■ **WHAT TO PRODUCE**: Look for the word "nest" in the records, and copy each line where it appears.

· · ·

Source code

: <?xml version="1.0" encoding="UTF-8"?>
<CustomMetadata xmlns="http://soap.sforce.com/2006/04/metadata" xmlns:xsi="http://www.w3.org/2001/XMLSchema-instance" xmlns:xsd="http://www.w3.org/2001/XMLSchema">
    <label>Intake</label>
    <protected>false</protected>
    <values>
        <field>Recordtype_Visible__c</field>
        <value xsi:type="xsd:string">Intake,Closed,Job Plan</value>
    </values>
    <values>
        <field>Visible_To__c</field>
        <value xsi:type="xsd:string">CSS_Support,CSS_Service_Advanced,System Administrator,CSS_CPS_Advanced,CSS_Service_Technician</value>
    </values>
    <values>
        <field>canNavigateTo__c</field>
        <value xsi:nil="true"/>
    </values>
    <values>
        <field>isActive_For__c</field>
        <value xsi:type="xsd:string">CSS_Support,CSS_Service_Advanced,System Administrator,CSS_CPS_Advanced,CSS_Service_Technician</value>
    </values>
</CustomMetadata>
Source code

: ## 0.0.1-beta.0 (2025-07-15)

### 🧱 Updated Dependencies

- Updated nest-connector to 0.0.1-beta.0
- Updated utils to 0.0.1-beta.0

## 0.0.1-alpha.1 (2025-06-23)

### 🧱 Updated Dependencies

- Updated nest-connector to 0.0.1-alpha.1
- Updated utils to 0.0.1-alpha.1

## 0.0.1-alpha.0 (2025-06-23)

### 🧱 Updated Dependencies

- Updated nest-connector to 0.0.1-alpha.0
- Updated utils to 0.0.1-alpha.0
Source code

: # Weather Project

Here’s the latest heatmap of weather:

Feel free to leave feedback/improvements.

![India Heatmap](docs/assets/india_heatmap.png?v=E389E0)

· · ·

■ **RESULT OF THE EXERCISE**:
- Updated nest-connector to 0.0.1-beta.0
- Updated nest-connector to 0.0.1-alpha.1
- Updated nest-connector to 0.0.1-alpha.0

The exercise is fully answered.